Aim of the exercise
After finding the line containing "information of the accounts." below, please output that line and each following one through the line containing "- Exit: The", exactly as written.

[[ Dataset records open ]]

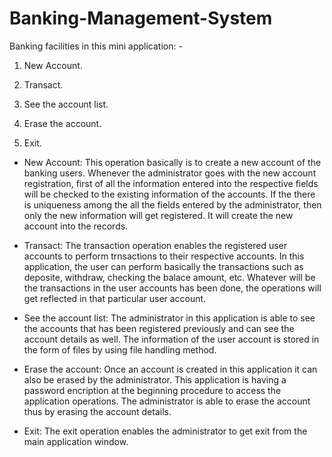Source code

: # Banking-Management-System


Banking facilities in this mini application: -

1. New Account.

2. Transact.

3. See the account list.

4. Erase the account.

5. Exit.


- New Account: This operation basically is to create a new account of the banking users. Whenever the administrator goes with the new
                account registration, first of all the information entered into the respective fields will be checked to the existing
                information of the accounts. If the there is uniqueness among the all the fields entered by the administrator, then only
                the new information will get registered. It will create the new account into the records.
                
- Transact: The transaction operation enables the registered user accounts to perform trnsactions to their respective accounts. In this
             application, the user can perform basically the transactions such as deposite, withdraw, checking the balace amount, etc.
             Whatever will be the transactions in the user accounts has been done, the operations will get reflected in that particular
             user account.

- See the account list: The administrator in this application is able to see the accounts that has been registered previously and can see
                        the account details as well. The information of the user account is stored in the form of files by using file
                        handling method.
                        
- Erase the account: Once an account is created in this application it can also be erased by the administrator. This application is having
                     a password encription at the beginning procedure to access the application operations. The administrator is able to 
                     erase the account thus by erasing the account details.
         
- Exit: The exit operation enables the administrator to get exit from the main application window.
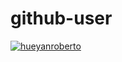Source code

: # github-user
[![hueyanroberto](https://circleci.com/gh/hueyanroberto/github-user.svg?style=svg)](https://circleci.com/gh/hueyanroberto/github-user)
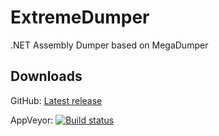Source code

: # ExtremeDumper
.NET Assembly Dumper based on MegaDumper

## Downloads
GitHub: [Latest release](https://github.com/wwh1004/ExtremeDumper/releases/latest/download/ExtremeDumper.zip)

AppVeyor: [![Build status](https://ci.appveyor.com/api/projects/status/f6kyx4yv68lwain0?svg=true)](https://ci.appveyor.com/project/wwh1004/extremedumper)
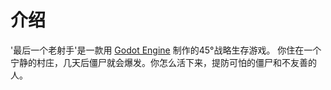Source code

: 
# 介绍 
'最后一个老射手'是一款用  [Godot Engine](https://godotengine.org)  制作的45°战略生存游戏。
你住在一个宁静的村庄，几天后僵尸就会爆发。你怎么活下来，提防可怕的僵尸和不友善的人。

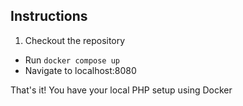 ## Instructions
1. Checkout the repository
* Run `docker compose up`
* Navigate to localhost:8080

That's it! You have your local PHP setup using Docker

[[ Dataset records closed ]]

Solution for this problem
                information of the accounts. If the there is uniqueness among the all the fields entered by the administrator, then only
                the new information will get registered. It will create the new account into the records.
                
- Transact: The transaction operation enables the registered user accounts to perform trnsactions to their respective accounts. In this
             application, the user can perform basically the transactions such as deposite, withdraw, checking the balace amount, etc.
             Whatever will be the transactions in the user accounts has been done, the operations will get reflected in that particular
             user account.

- See the account list: The administrator in this application is able to see the accounts that has been registered previously and can see
                        the account details as well. The information of the user account is stored in the form of files by using file
                        handling method.
                        
- Erase the account: Once an account is created in this application it can also be erased by the administrator. This application is having
                     a password encription at the beginning procedure to access the application operations. The administrator is able to 
                     erase the account thus by erasing the account details.
         
- Exit: The exit operation enables the administrator to get exit from the main application window.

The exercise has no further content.